This may be accomplished, for example by chemically modifying the
surface of the microbubble to be negatively charged since
negatively charged particles appear to better evade recognition by
macrophages and the RES than positively charged particles. Also,
the hydrophilicity of the surface may be changed by attaching
hydrophilic conjugates, such as polyethylene glycol (PEGylation) or
succinic acid (succinylation) to the surface, either alone or in
conjunction with the charge modification.
The biomaterial surface may also be modified to provide targeting
characteristics for the microbubble. The surface may be tagged by
known methods with antibodies or biological receptors.
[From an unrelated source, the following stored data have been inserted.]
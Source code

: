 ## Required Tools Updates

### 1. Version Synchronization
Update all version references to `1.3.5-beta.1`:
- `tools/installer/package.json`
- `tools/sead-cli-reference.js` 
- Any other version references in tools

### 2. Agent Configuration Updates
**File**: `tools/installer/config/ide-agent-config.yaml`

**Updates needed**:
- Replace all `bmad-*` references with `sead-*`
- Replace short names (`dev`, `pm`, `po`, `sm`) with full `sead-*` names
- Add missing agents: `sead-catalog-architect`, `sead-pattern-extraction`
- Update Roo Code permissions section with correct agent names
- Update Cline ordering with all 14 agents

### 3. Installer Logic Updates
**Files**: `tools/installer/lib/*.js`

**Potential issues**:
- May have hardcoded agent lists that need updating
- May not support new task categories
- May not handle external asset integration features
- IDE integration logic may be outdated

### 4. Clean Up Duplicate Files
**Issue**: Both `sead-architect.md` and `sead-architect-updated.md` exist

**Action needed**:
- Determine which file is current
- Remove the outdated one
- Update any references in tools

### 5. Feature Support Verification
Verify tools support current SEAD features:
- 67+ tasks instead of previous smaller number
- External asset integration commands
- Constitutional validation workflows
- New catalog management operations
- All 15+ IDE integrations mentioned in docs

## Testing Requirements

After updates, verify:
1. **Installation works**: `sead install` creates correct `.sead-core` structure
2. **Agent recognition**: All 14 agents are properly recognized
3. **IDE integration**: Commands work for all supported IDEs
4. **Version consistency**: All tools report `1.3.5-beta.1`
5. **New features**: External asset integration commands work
The microbubbles may also be sized or processed after manufacture.
This is an advantage over lipid-like microbubbles which may not be
subjected to mechanical processing after they are formed due to
their fragility.
The final formulation of the microbubbles after preparation, but
prior to use, is in the form of a lyophilized cake. The later
reconstitution of the microbubbles may be facilitated by
lyophilization with bulking agents which provide a cake having a
high porosity and surface area. The bulking agents may also
increase the drying rate during lyophilization by providing
channels for the water and solvent vapor to be removed. This also
provides a higher surface area which would assist in the later
reconstitution. Typical bulking agents are sugars such as dextrose,
mannitol, sorbitol and sucrose, and polymers such as PEG's and
PVP's.
It is undesirable for the microbubbles to aggregate, either during
formulation or during later reconstitution of the lyophilized
material. Aggregation may be minimized by maintaining a pH of at
least one to two pH units above or below the isoelectric
point(P.sub.i) of the biomaterial forming the outer surface. The
charge on the surface is determined by the pH of the formulation
medium. Thus, for example, if the surface of the biomaterial has a
P.sub.i of 7 and the pH of the formulation medium is below 7, the
microbubble will possess a net positive surface charge.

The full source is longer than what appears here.